## Supplied material
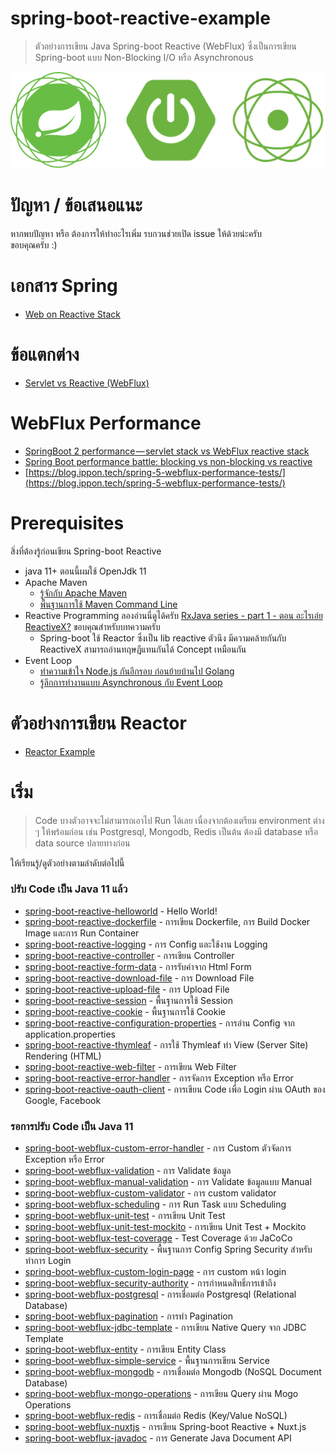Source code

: # spring-boot-reactive-example

> ตัวอย่างการเขียน Java Spring-boot Reactive (WebFlux) ซึ่งเป็นการเขียน Spring-boot แบบ Non-Blocking I/O หรือ Asynchronous 

![Reactive Spring](spring-reactive.png)

# ปัญหา / ข้อเสนอแนะ 
หากพบปัญหา หรือ ต้องการให้ทำอะไรเพิ่ม รบกวนช่วยเปิด issue ให้ด้วยน่ะครับ  
ขอบคุณครับ :)  

# เอกสาร Spring 

- [Web on Reactive Stack](https://docs.spring.io/spring/docs/current/spring-framework-reference/web-reactive.html)

# ข้อแตกต่าง 

- [Servlet vs Reactive (WebFlux)](difference.md)

# WebFlux Performance
- [SpringBoot 2 performance — servlet stack vs WebFlux reactive stack](https://medium.com/@the.raj.saxena/springboot-2-performance-servlet-stack-vs-webflux-reactive-stack-528ad5e9dadc)
- [Spring Boot performance battle: blocking vs non-blocking vs reactive](https://medium.com/@filia.aleks/microservice-performance-battle-spring-mvc-vs-webflux-80d39fd81bf0)
- [https://blog.ippon.tech/spring-5-webflux-performance-tests/](https://blog.ippon.tech/spring-5-webflux-performance-tests/)

# Prerequisites
สิ่งที่ต้องรู้ก่อนเขียน Spring-boot Reactive 
- java 11+ ตอนนี้ผมใช้ OpenJdk 11
- Apache Maven
  - [รู้จักกับ Apache Maven](https://www.jittagornp.me/blog/what-is-apache-maven/)    
  - [พื้นฐานการใช้ Maven Command Line](https://www.jittagornp.me/blog/basic-maven-command-line/)
- Reactive Programming ลองอ่านนี่ดูได้ครับ [RxJava series - part 1 - ตอน อะไรเอ่ย ReactiveX?](https://medium.com/@nutron/what-is-reactivex-38293abb81cb)  ขอบคุณสำหรับบทความครับ 
  - Spring-boot ใช้ Reactor ซึ่งเป็น lib reactive ตัวนึง มีความคล้ายกันกับ ReactiveX สามารถอ่านทฤษฎีแทนกันได้ Concept เหมือนกัน  
- Event Loop
  - [ทำความเข้าใจ Node.js กันอีกรอบ ก่อนย้ายบ้านไป Golang](https://medium.com/@goangle/%E0%B8%97%E0%B8%B3%E0%B8%84%E0%B8%A7%E0%B8%B2%E0%B8%A1%E0%B9%80%E0%B8%82%E0%B9%89%E0%B8%B2%E0%B9%83%E0%B8%88-event-loop-%E0%B9%83%E0%B8%99-node-js-%E0%B8%81%E0%B8%B1%E0%B8%99%E0%B8%AD%E0%B8%B5%E0%B8%81%E0%B8%A3%E0%B8%AD%E0%B8%9A-d80930ef081d)
  - [รู้ลึกการทำงานแบบ Asynchronous กับ Event Loop](https://www.babelcoder.com/blog/posts/asynchronous-javascript-and-event-loop) 

# ตัวอย่างการเขียน Reactor 
- [Reactor Example](./spring-boot-webflux-reactor-example)

# เริ่ม 

> Code บางตัวอาจจะไม่สามารถเอาไป Run ได้เลย เนื่องจากต้องเตรียม environment ต่าง ๆ ให้พร้อมก่อน เช่น Postgresql, Mongodb, Redis เป็นต้น ต้องมี database หรือ data source ปลายทางก่อน  

ให้เรียนรู้/ดูตัวอย่างตามลำดับต่อไปนี้    

### ปรับ Code เป็น Java 11 แล้ว
- [spring-boot-reactive-helloworld](spring-boot-reactive-helloworld) - Hello World!
- [spring-boot-reactive-dockerfile](spring-boot-reactive-dockerfile) - การเขียน Dockerfile, การ Build Docker Image และการ Run Container
- [spring-boot-reactive-logging](spring-boot-reactive-logging) - การ Config และใช้งาน Logging  
- [spring-boot-reactive-controller](spring-boot-reactive-controller) - การเขียน Controller 
- [spring-boot-reactive-form-data](spring-boot-reactive-form-data) - การรับค่าจาก Html Form
- [spring-boot-reactive-download-file](spring-boot-reactive-download-file) - การ Download File 
- [spring-boot-reactive-upload-file](spring-boot-reactive-upload-file) - การ Upload File  
- [spring-boot-reactive-session](spring-boot-reactive-session) - พื้นฐานการใช้ Session 
- [spring-boot-reactive-cookie](spring-boot-reactive-cookie) - พื้นฐานการใช้ Cookie 
- [spring-boot-reactive-configuration-properties](spring-boot-reactive-configuration-properties) - การอ่าน Config จาก application.properties 
- [spring-boot-reactive-thymleaf](spring-boot-reactive-thymleaf)  - การใช้ Thymleaf ทำ View (Server Site) Rendering (HTML)  
- [spring-boot-reactive-web-filter](spring-boot-reactive-web-filter) - การเขียน Web Filter  
- [spring-boot-reactive-error-handler](spring-boot-reactive-error-handler) - การจัดการ Exception หรือ Error
- [spring-boot-reactive-oauth-client](spring-boot-reactive-oauth-client) - การเขียน Code เพื่อ Login ผ่าน OAuth ของ Google, Facebook 

### รอการปรับ Code เป็น Java 11
  
- [spring-boot-webflux-custom-error-handler](spring-boot-webflux-custom-error-handler) - การ Custom ตัวจัดการ Exception หรือ Error 
- [spring-boot-webflux-validation](spring-boot-webflux-validation) - การ Validate ข้อมูล
- [spring-boot-webflux-manual-validation](spring-boot-webflux-manual-validation) - การ Validate ข้อมูลแบบ Manual  
- [spring-boot-webflux-custom-validator](spring-boot-webflux-custom-validator) - การ custom validator  
- [spring-boot-webflux-scheduling](spring-boot-webflux-scheduling) - การ Run Task แบบ Scheduling
- [spring-boot-webflux-unit-test](spring-boot-webflux-unit-test) - การเขียน Unit Test  
- [spring-boot-webflux-unit-test-mockito](spring-boot-webflux-unit-test-mockito) - การเขียน Unit Test + Mockito  
- [spring-boot-webflux-test-coverage](spring-boot-webflux-test-coverage) - Test Coverage ด้วย JaCoCo 
- [spring-boot-webflux-security](spring-boot-webflux-security) - พื้นฐานการ Config Spring Security สำหรับทำการ Login
- [spring-boot-webflux-custom-login-page](spring-boot-webflux-custom-login-page) - การ custom หน้า login 
- [spring-boot-webflux-security-authority](spring-boot-webflux-security-authority) - การกำหนดสิทธิ์การเข้าถึง  
- [spring-boot-webflux-postgresql](spring-boot-webflux-postgresql) - การเชื่อมต่อ Postgresql (Relational Database) 
- [spring-boot-webflux-pagination](spring-boot-webflux-pagination) - การทำ Pagination 
- [spring-boot-webflux-jdbc-template](spring-boot-webflux-jdbc-template) - การเขียน Native Query จาก JDBC Template  
- [spring-boot-webflux-entity](spring-boot-webflux-entity) - การเขียน Entity Class  
- [spring-boot-webflux-simple-service](spring-boot-webflux-simple-service) - พื้นฐานการเขียน Service 
- [spring-boot-webflux-mongodb](spring-boot-webflux-mongodb) - การเชื่อมต่อ Mongodb (NoSQL Document Database)  
- [spring-boot-webflux-mongo-operations](spring-boot-webflux-mongo-operations) - การเขียน Query ผ่าน Mogo Operations 
- [spring-boot-webflux-redis](spring-boot-webflux-redis) - การเชื่อมต่อ Redis (Key/Value NoSQL) 
- [spring-boot-webflux-nuxtjs](https://github.com/jittagornp/spring-boot-webflux-nuxtjs) - การเขียน Spring-boot Reactive + Nuxt.js 
- [spring-boot-webflux-javadoc](spring-boot-webflux-javadoc) - การ Generate Java Document API 

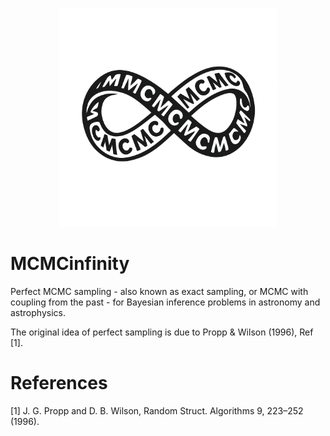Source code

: <p align="center">
<img src="./logo_images/logo.png" alt="logo" width="350"/>
</p>

# MCMCinfinity

Perfect MCMC sampling - also known as exact sampling, or MCMC with coupling from the past - for Bayesian inference problems in astronomy and astrophysics.

The original idea of perfect sampling is due to Propp & Wilson (1996), Ref [1].

# References

[1] J. G. Propp and D. B. Wilson, Random Struct. Algorithms 9, 223–252 (1996).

## Your assignment
Above are the entries. Copy exactly the part that opens with the line containing "- [Spring Boot" and closes with the line containing "- Event Loop", and no more.

## Response box
- [Spring Boot performance battle: blocking vs non-blocking vs reactive](https://medium.com/@filia.aleks/microservice-performance-battle-spring-mvc-vs-webflux-80d39fd81bf0)
- [https://blog.ippon.tech/spring-5-webflux-performance-tests/](https://blog.ippon.tech/spring-5-webflux-performance-tests/)

# Prerequisites
สิ่งที่ต้องรู้ก่อนเขียน Spring-boot Reactive 
- java 11+ ตอนนี้ผมใช้ OpenJdk 11
- Apache Maven
  - [รู้จักกับ Apache Maven](https://www.jittagornp.me/blog/what-is-apache-maven/)    
  - [พื้นฐานการใช้ Maven Command Line](https://www.jittagornp.me/blog/basic-maven-command-line/)
- Reactive Programming ลองอ่านนี่ดูได้ครับ [RxJava series - part 1 - ตอน อะไรเอ่ย ReactiveX?](https://medium.com/@nutron/what-is-reactivex-38293abb81cb)  ขอบคุณสำหรับบทความครับ 
  - Spring-boot ใช้ Reactor ซึ่งเป็น lib reactive ตัวนึง มีความคล้ายกันกับ ReactiveX สามารถอ่านทฤษฎีแทนกันได้ Concept เหมือนกัน  
- Event Loop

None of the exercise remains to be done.